My next question is: if there are arbitrage profits to be made from such an exchange of assets, what is the mechanism by which the arbitrage profits would be eliminated? Why would exchanging Treasuries for TIPS alter real interest rates or inflation expectations in such a way as to eliminate the discrepancy in yields? Maybe there is something obvious going on that I’m not getting. What is it?  And if the reason is not obvious, I’ld like to know it, too.

UPDATE:  Thanks to Cantillonblog and Foosion for explaining the obvious to me.  In my haste, I wasn’t thinking clearly.  Given the expectation of inflation, the negative yield on TIPS will have to be supplemented by a further payment to compensate for the loss of principle due to inflation, so the cash flows associated with either a conventional Treasury or a TIPS are equal if inflation matches the implicit expectation of inflation corresponding to the TIPS spread.  But suppose the Treasury did issue more TIPS relative to conventional Treasuries, wouldn’t the additional Treasuries be sold to people who had slightly higher expectations of inflation than those who were already holding them?  Or alternatively, wouldn’t the very fact that the government was trying to sell more TIPS and fewer conventional Treasuries cause the public to revise their expectations of inflation upwards?  That’s not exactly the conventional channel by which either monetary policy or fiscal policy affects inflation expectations, but it does suggest that the policy authorities have some traction in trying to affect inflation expectations.  In addition, since interest rates fell close to zero after the financial panic of 2008, inflation expectations have responded in the expected direction to changes in the stance of monetary policy, rising after the announcment of QE1 and QE2 and falling when they were terminated.

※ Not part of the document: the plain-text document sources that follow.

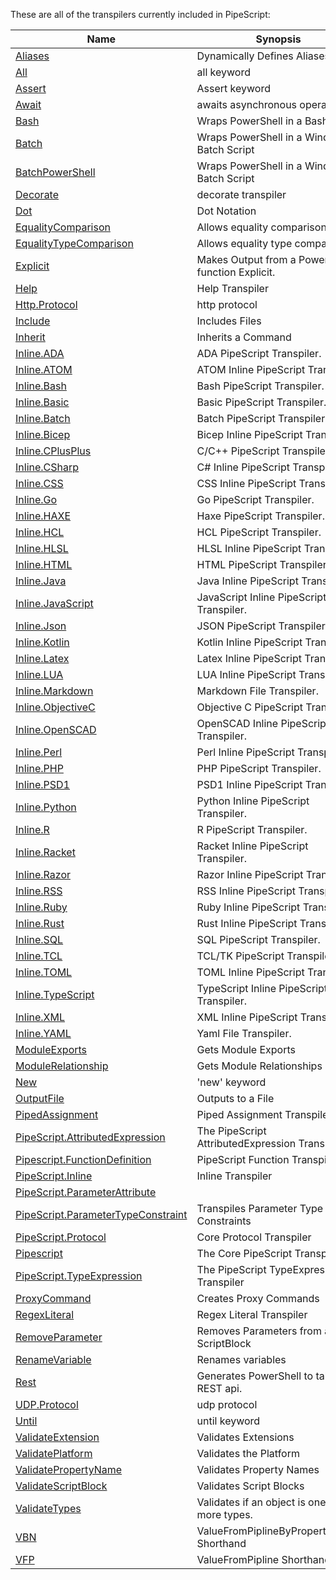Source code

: These are all of the transpilers currently included in PipeScript:



|Name                                                                                             |Synopsis                                         |
|-------------------------------------------------------------------------------------------------|-------------------------------------------------|
|[Aliases](Transpilers/Parameters/Aliases.psx.ps1)                                                |Dynamically Defines Aliases                      |
|[All](Transpilers/Keywords/All.psx.ps1)                                                          |all keyword                                      |
|[Assert](Transpilers/Keywords/Assert.psx.ps1)                                                    |Assert keyword                                   |
|[Await](Transpilers/Keywords/Await.psx.ps1)                                                      |awaits asynchronous operations                   |
|[Bash](Transpilers/Wrappers/Bash.psx.ps1)                                                        |Wraps PowerShell in a Bash Script                |
|[Batch](Transpilers/Wrappers/Batch.psx.ps1)                                                      |Wraps PowerShell in a Windows Batch Script       |
|[BatchPowerShell](Transpilers/Wrappers/BatchPowerShell.psx.ps1)                                  |Wraps PowerShell in a Windows Batch Script       |
|[Decorate](Transpilers/Decorate.psx.ps1)                                                         |decorate transpiler                              |
|[Dot](Transpilers/Syntax/Dot.psx.ps1)                                                            |Dot Notation                                     |
|[EqualityComparison](Transpilers/Syntax/EqualityComparison.psx.ps1)                              |Allows equality comparison.                      |
|[EqualityTypeComparison](Transpilers/Syntax/EqualityTypeComparison.psx.ps1)                      |Allows equality type comparison.                 |
|[Explicit](Transpilers/Explicit.psx.ps1)                                                         |Makes Output from a PowerShell function Explicit.|
|[Help](Transpilers/Help.psx.ps1)                                                                 |Help Transpiler                                  |
|[Http.Protocol](Transpilers/Protocols/Http.Protocol.psx.ps1)                                     |http protocol                                    |
|[Include](Transpilers/Include.psx.ps1)                                                           |Includes Files                                   |
|[Inherit](Transpilers/Inherit.psx.ps1)                                                           |Inherits a Command                               |
|[Inline.ADA](Transpilers/Inline/Inline.ADA.psx.ps1)                                              |ADA PipeScript Transpiler.                       |
|[Inline.ATOM](Transpilers/Inline/Inline.ATOM.psx.ps1)                                            |ATOM Inline PipeScript Transpiler.               |
|[Inline.Bash](Transpilers/Inline/Inline.Bash.psx.ps1)                                            |Bash PipeScript Transpiler.                      |
|[Inline.Basic](Transpilers/Inline/Inline.Basic.psx.ps1)                                          |Basic PipeScript Transpiler.                     |
|[Inline.Batch](Transpilers/Inline/Inline.Batch.psx.ps1)                                          |Batch PipeScript Transpiler.                     |
|[Inline.Bicep](Transpilers/Inline/Inline.Bicep.psx.ps1)                                          |Bicep Inline PipeScript Transpiler.              |
|[Inline.CPlusPlus](Transpilers/Inline/Inline.CPlusPlus.psx.ps1)                                  |C/C++ PipeScript Transpiler.                     |
|[Inline.CSharp](Transpilers/Inline/Inline.CSharp.psx.ps1)                                        |C# Inline PipeScript Transpiler.                 |
|[Inline.CSS](Transpilers/Inline/Inline.CSS.psx.ps1)                                              |CSS Inline PipeScript Transpiler.                |
|[Inline.Go](Transpilers/Inline/Inline.Go.psx.ps1)                                                |Go PipeScript Transpiler.                        |
|[Inline.HAXE](Transpilers/Inline/Inline.HAXE.psx.ps1)                                            |Haxe PipeScript Transpiler.                      |
|[Inline.HCL](Transpilers/Inline/Inline.HCL.psx.ps1)                                              |HCL PipeScript Transpiler.                       |
|[Inline.HLSL](Transpilers/Inline/Inline.HLSL.psx.ps1)                                            |HLSL Inline PipeScript Transpiler.               |
|[Inline.HTML](Transpilers/Inline/Inline.HTML.psx.ps1)                                            |HTML PipeScript Transpiler.                      |
|[Inline.Java](Transpilers/Inline/Inline.Java.psx.ps1)                                            |Java Inline PipeScript Transpiler.               |
|[Inline.JavaScript](Transpilers/Inline/Inline.JavaScript.psx.ps1)                                |JavaScript Inline PipeScript Transpiler.         |
|[Inline.Json](Transpilers/Inline/Inline.Json.psx.ps1)                                            |JSON PipeScript Transpiler.                      |
|[Inline.Kotlin](Transpilers/Inline/Inline.Kotlin.psx.ps1)                                        |Kotlin Inline PipeScript Transpiler.             |
|[Inline.Latex](Transpilers/Inline/Inline.Latex.psx.ps1)                                          |Latex Inline PipeScript Transpiler.              |
|[Inline.LUA](Transpilers/Inline/Inline.LUA.psx.ps1)                                              |LUA Inline PipeScript Transpiler.                |
|[Inline.Markdown](Transpilers/Inline/Inline.Markdown.psx.ps1)                                    |Markdown File Transpiler.                        |
|[Inline.ObjectiveC](Transpilers/Inline/Inline.ObjectiveC.psx.ps1)                                |Objective C PipeScript Transpiler.               |
|[Inline.OpenSCAD](Transpilers/Inline/Inline.OpenSCAD.psx.ps1)                                    |OpenSCAD Inline PipeScript Transpiler.           |
|[Inline.Perl](Transpilers/Inline/Inline.Perl.psx.ps1)                                            |Perl Inline PipeScript Transpiler.               |
|[Inline.PHP](Transpilers/Inline/Inline.PHP.psx.ps1)                                              |PHP PipeScript Transpiler.                       |
|[Inline.PSD1](Transpilers/Inline/Inline.PSD1.psx.ps1)                                            |PSD1 Inline PipeScript Transpiler.               |
|[Inline.Python](Transpilers/Inline/Inline.Python.psx.ps1)                                        |Python Inline PipeScript Transpiler.             |
|[Inline.R](Transpilers/Inline/Inline.R.psx.ps1)                                                  |R PipeScript Transpiler.                         |
|[Inline.Racket](Transpilers/Inline/Inline.Racket.psx.ps1)                                        |Racket Inline PipeScript Transpiler.             |
|[Inline.Razor](Transpilers/Inline/Inline.Razor.psx.ps1)                                          |Razor Inline PipeScript Transpiler.              |
|[Inline.RSS](Transpilers/Inline/Inline.RSS.psx.ps1)                                              |RSS Inline PipeScript Transpiler.                |
|[Inline.Ruby](Transpilers/Inline/Inline.Ruby.psx.ps1)                                            |Ruby Inline PipeScript Transpiler.               |
|[Inline.Rust](Transpilers/Inline/Inline.Rust.psx.ps1)                                            |Rust Inline PipeScript Transpiler.               |
|[Inline.SQL](Transpilers/Inline/Inline.SQL.psx.ps1)                                              |SQL PipeScript Transpiler.                       |
|[Inline.TCL](Transpilers/Inline/Inline.TCL.psx.ps1)                                              |TCL/TK PipeScript Transpiler.                    |
|[Inline.TOML](Transpilers/Inline/Inline.TOML.psx.ps1)                                            |TOML Inline PipeScript Transpiler.               |
|[Inline.TypeScript](Transpilers/Inline/Inline.TypeScript.psx.ps1)                                |TypeScript Inline PipeScript Transpiler.         |
|[Inline.XML](Transpilers/Inline/Inline.XML.psx.ps1)                                              |XML Inline PipeScript Transpiler.                |
|[Inline.YAML](Transpilers/Inline/Inline.YAML.psx.ps1)                                            |Yaml File Transpiler.                            |
|[ModuleExports](Transpilers/Modules/ModuleExports.psx.ps1)                                       |Gets Module Exports                              |
|[ModuleRelationship](Transpilers/Modules/ModuleRelationship.psx.ps1)                             |Gets Module Relationships                        |
|[New](Transpilers/Keywords/New.psx.ps1)                                                          |'new' keyword                                    |
|[OutputFile](Transpilers/OutputFile.psx.ps1)                                                     |Outputs to a File                                |
|[PipedAssignment](Transpilers/Syntax/PipedAssignment.psx.ps1)                                    |Piped Assignment Transpiler                      |
|[PipeScript.AttributedExpression](Transpilers/Core/PipeScript.AttributedExpression.psx.ps1)      |The PipeScript AttributedExpression Transpiler   |
|[Pipescript.FunctionDefinition](Transpilers/Core/Pipescript.FunctionDefinition.psx.ps1)          |PipeScript Function Transpiler                   |
|[PipeScript.Inline](Transpilers/Core/PipeScript.Inline.psx.ps1)                                  |Inline Transpiler                                |
|[PipeScript.ParameterAttribute](Transpilers/Core/PipeScript.ParameterAttribute.psx.ps1)          |
|[PipeScript.ParameterTypeConstraint](Transpilers/Core/PipeScript.ParameterTypeConstraint.psx.ps1)|Transpiles Parameter Type Constraints            |
|[PipeScript.Protocol](Transpilers/Core/PipeScript.Protocol.psx.ps1)                              |Core Protocol Transpiler                         |
|[Pipescript](Transpilers/Core/Pipescript.psx.ps1)                                                |The Core PipeScript Transpiler                   |
|[PipeScript.TypeExpression](Transpilers/Core/PipeScript.TypeExpression.psx.ps1)                  |The PipeScript TypeExpression Transpiler         |
|[ProxyCommand](Transpilers/ProxyCommand.psx.ps1)                                                 |Creates Proxy Commands                           |
|[RegexLiteral](Transpilers/Syntax/RegexLiteral.psx.ps1)                                          |Regex Literal Transpiler                         |
|[RemoveParameter](Transpilers/Parameters/RemoveParameter.psx.ps1)                                |Removes Parameters from a ScriptBlock            |
|[RenameVariable](Transpilers/RenameVariable.psx.ps1)                                             |Renames variables                                |
|[Rest](Transpilers/Rest.psx.ps1)                                                                 |Generates PowerShell to talk to a REST api.      |
|[UDP.Protocol](Transpilers/Protocols/UDP.Protocol.psx.ps1)                                       |udp protocol                                     |
|[Until](Transpilers/Keywords/Until.psx.ps1)                                                      |until keyword                                    |
|[ValidateExtension](Transpilers/Parameters/ValidateExtension.psx.ps1)                            |Validates Extensions                             |
|[ValidatePlatform](Transpilers/Parameters/ValidatePlatform.psx.ps1)                              |Validates the Platform                           |
|[ValidatePropertyName](Transpilers/Parameters/ValidatePropertyName.psx.ps1)                      |Validates Property Names                         |
|[ValidateScriptBlock](Transpilers/Parameters/ValidateScriptBlock.psx.ps1)                        |Validates Script Blocks                          |
|[ValidateTypes](Transpilers/Parameters/ValidateTypes.psx.ps1)                                    |Validates if an object is one or more types.     |
|[VBN](Transpilers/Parameters/VBN.psx.ps1)                                                        |ValueFromPiplineByPropertyName Shorthand         |
|[VFP](Transpilers/Parameters/VFP.psx.ps1)                                                        |ValueFromPipline Shorthand                       |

UPDATE 2:  I am posting too fast today.  If the Treasury increased the quantity of TIPS being offered, it would drive down the price of the TIPS, increasing the real inflation adjusted yield.  An increased real yield, at a given nominal rate, would imply a reduced break even TIPS spread, or reduced inflation expectations.  Thus, increasing the proportion of TIPS relative to conventional Treasuries would induce savers with relatively lower inflation expectations than those previously holding them to begin holding them as well.  Alternatively, increasing the proportion of TIPS outstanding would encourage individuals to revise their expectations of inflation downward because the Treasury would be increasing its exposure to inflation.  But the point about the applicability of the MM theorem still applies with the appropriate adjustments.  At least until further notice.

More on the Recent Anomaly in the Real Term Structure of Interest Rates

In a post last week, I pointed out that there was a highly unusual inverse correlation between the 5- and 10-year real interest rates as approximately reflected in constant maturity 5- and 10-year TIPS. (On the meaning of the term “constant maturity” see the very valuable and informative post in J.P. Koning’s excellent blog summarizing discussions in the many blogs that he follows and comments on) about the various blogs Since early May the correlation coefficient between the yields on constant maturity 5- and 10-year TIPS was about -.72 (as of today it’s -.77), while the correlation coefficient between the two yields since the start of 2012 was .86.  It occurred to me after writing the post (I added an update to make the point) that one reason for the inverse correlation might be an increased in the expected likelihood of a financial crisis, in which case real short-term interest rates would rise during the crisis as people expecting to be short of cash bid up real rates trying to get their hands on cash ahead of the crisis, while also selling off assets (either fixed capital or inventories).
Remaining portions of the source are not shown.